How to include my father in our wedding..

Bjones, on July 20, 2021 at 4:53 AM Posted in Etiquette and Advice 0 5
A little backstory..


My dad has in/out of my life for my entire life, and I was lucky enough to have my grandparents to raise me. I came out to him as gay my junior year of high school, which didn’t go very well. He made his comments, and we didn’t speak much over the following 7 years. He is about three years sober now, and over the last year and a half we have started to rebuild our relationship.
My dad has become my number one fan, and for the first time in my life is someone I can count on to talk me through anything. He has met my fiancé a few times now (he lives in another state and we do not have the opportunity to see each other more often) and of my small family, he is among the most supportive of my relationship.

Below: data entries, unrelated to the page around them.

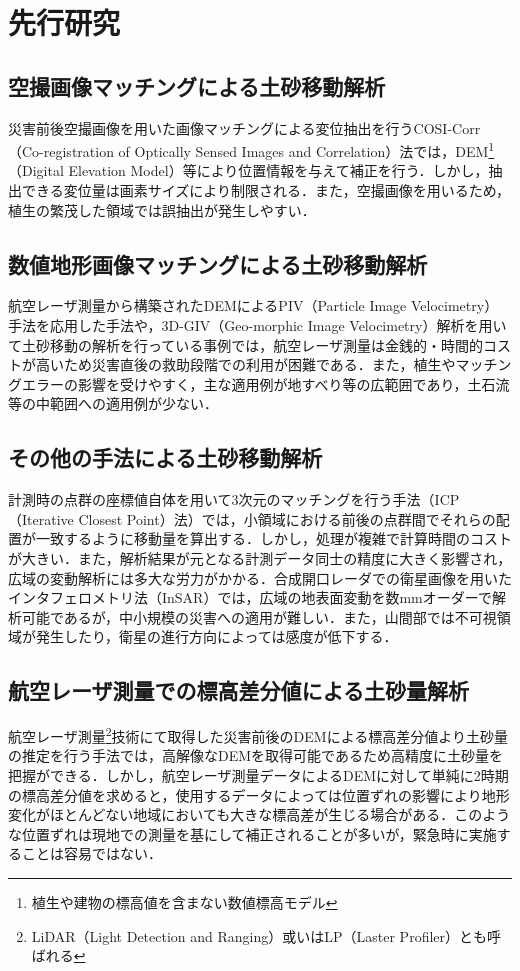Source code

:   \section{先行研究}
    \subsection*{空撮画像マッチングによる土砂移動解析}
      災害前後空撮画像を用いた画像マッチングによる変位抽出を行うCOSI-Corr（Co-registration of Optically Sensed Images and Correlation）法\cite{土砂移動解析1}では，DEM\footnote{植生や建物の標高値を含まない数値標高モデル}（Digital Elevation Model）等により位置情報を与えて補正を行う．しかし，抽出できる変位量は画素サイズにより制限される．また，空撮画像を用いるため，植生の繁茂した領域では誤抽出が発生しやすい．


    \subsection*{数値地形画像マッチングによる土砂移動解析}
      航空レーザ測量から構築されたDEMによるPIV（Particle Image Velocimetry）手法\cite{土砂移動解析2}を応用した手法や，3D-GIV（Geo-morphic Image Velocimetry）解析\cite{土砂移動解析3, 土砂移動解析4, 土砂移動解析5}を用いて土砂移動の解析を行っている事例では，航空レーザ測量は金銭的・時間的コストが高いため災害直後の救助段階での利用が困難である．また，植生やマッチングエラーの影響を受けやすく，主な適用例が地すべり等の広範囲であり，土石流等の中範囲への適用例が少ない．
      

    \subsection*{その他の手法による土砂移動解析}
      計測時の点群の座標値自体を用いて3次元のマッチングを行う手法（ICP（Iterative Closest Point）法）\cite{土砂移動解析5}では，小領域における前後の点群間でそれらの配置が一致するように移動量を算出する．しかし，処理が複雑で計算時間のコストが大きい．また，解析結果が元となる計測データ同士の精度に大きく影響され，広域の変動解析には多大な労力がかかる．合成開口レーダでの衛星画像を用いたインタフェロメトリ法（InSAR）\cite{土砂移動解析6}では，広域の地表面変動を数mmオーダーで解析可能であるが，中小規模の災害への適用が難しい．また，山間部では不可視領域が発生したり，衛星の進行方向によっては感度が低下する．


    \subsection*{航空レーザ測量での標高差分値による土砂量解析}
      \label{}
      航空レーザ測量\footnote{LiDAR（Light Detection and Ranging）或いはLP（Laster Profiler）とも呼ばれる}技術にて取得した災害前後のDEMによる標高差分値より土砂量の推定を行う手法\cite{土砂量解析1, 土砂量解析2}では，高解像なDEMを取得可能であるため高精度に土砂量を把握ができる．しかし，航空レーザ測量データによるDEMに対して単純に2時期の標高差分値を求めると，使用するデータによっては位置ずれの影響により地形変化がほとんどない地域においても大きな標高差が生じる場合がある．このような位置ずれは現地での測量を基にして補正されることが多いが，緊急時に実施することは容易ではない．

My fiancé and I are much more close with his family. His parents have offered to pay for our wedding and have been nothing but supportive of us. We have asked my FFIL to officiate our wedding, which he excitedly agreed to. My FMIL is helping me with the planning, and I am trying to include her in all the planning I can to show my appreciation. I also plan to get her a very special gift (tbd on what).
The other day my dad jokingly asked me if he would be included in our wedding, and I panicked and told him I would like for him to be, which he responded that he would love that.

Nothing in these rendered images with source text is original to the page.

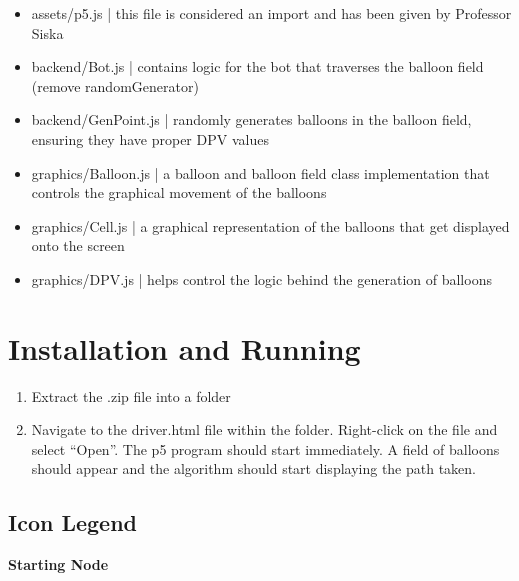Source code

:\documentclass{article}
\begin{document}
\begin{itemize}
\item assets/p5.js | this file is considered an import and has been given by Professor Siska
\item backend/Bot.js | contains logic for the bot that traverses the balloon field (remove randomGenerator)
\item backend/GenPoint.js | randomly generates balloons in the balloon field, ensuring they have proper DPV values
\item graphics/Balloon.js | a balloon and balloon field class implementation that controls the graphical movement of the balloons
\item graphics/Cell.js | a graphical representation of the balloons that get displayed onto the screen
\item graphics/DPV.js | helps control the logic behind the generation of balloons
\end{itemize}

\newpage

\section{Installation and Running}

\begin{enumerate}
\item Extract the .zip file into a folder
\item Navigate to the driver.html file within the folder. Right-click on the file and select “Open”. The p5 program should start immediately. A field of balloons should appear and the algorithm should start displaying the path taken.
\end{enumerate}

\subsection{Icon Legend}

\begin{center}
\large \textbf{Starting Node}


\end{center}
\end{document}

I honestly have never considered either of my parents being a part of my wedding, due to the years of no relationship with either of them. I have also always felt ashamed of my side, because of the differences in lifestyles between my parents and my fiancé’s parents. His are very traditional and are much more involved in his/our life.

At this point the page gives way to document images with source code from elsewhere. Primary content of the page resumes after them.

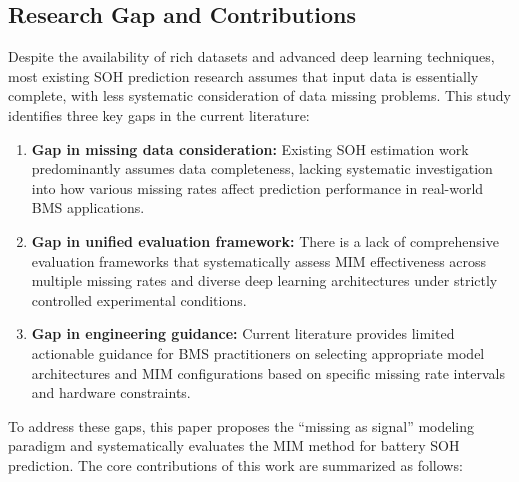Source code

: \documentclass[5p,times]{elsarticle}
\begin{document}
\subsection{Research Gap and Contributions}\label{sec:contributions}

Despite the availability of rich datasets and advanced deep learning techniques, most existing SOH prediction research assumes that input data is essentially complete, with less systematic consideration of data missing problems\cite{shao2025soh,deng2025novel,chen2024batteryMissing}. This study identifies three key gaps in the current literature:

\begin{enumerate}
    \item \textbf{Gap in missing data consideration:} Existing SOH estimation work predominantly assumes data completeness, lacking systematic investigation into how various missing rates affect prediction performance in real-world BMS applications.
    
    \item \textbf{Gap in unified evaluation framework:} There is a lack of comprehensive evaluation frameworks that systematically assess MIM effectiveness across multiple missing rates and diverse deep learning architectures under strictly controlled experimental conditions.
    
    \item \textbf{Gap in engineering guidance:} Current literature provides limited actionable guidance for BMS practitioners on selecting appropriate model architectures and MIM configurations based on specific missing rate intervals and hardware constraints.
\end{enumerate}

To address these gaps, this paper proposes the ``missing as signal'' modeling paradigm and systematically evaluates the MIM method for battery SOH prediction. The core contributions of this work are summarized as follows:
\end{document}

I have a similar relationship with my mom, as I do my dad, but she and I don’t talk as often. My mom is very supportive of my relationship, but she has her life in California and I have mine in NC/AL. We talk occasionally, and things are mostly fine between us. I intend on having a mother/son dance with her at our wedding, which will be my way of including her. However, I am stuck on my dad. It means more to me that he is included in our wedding, than my mom, but I have no idea how to include him. With the healthy way our relationship is growing, I do want him to have a part. I also know it would break his heart to not be included, especially to end up seeing my mom included.
My grandmother will be walking me down the aisle. We both have our wedding parties chosen and I don’t really want to have him as a groomsman.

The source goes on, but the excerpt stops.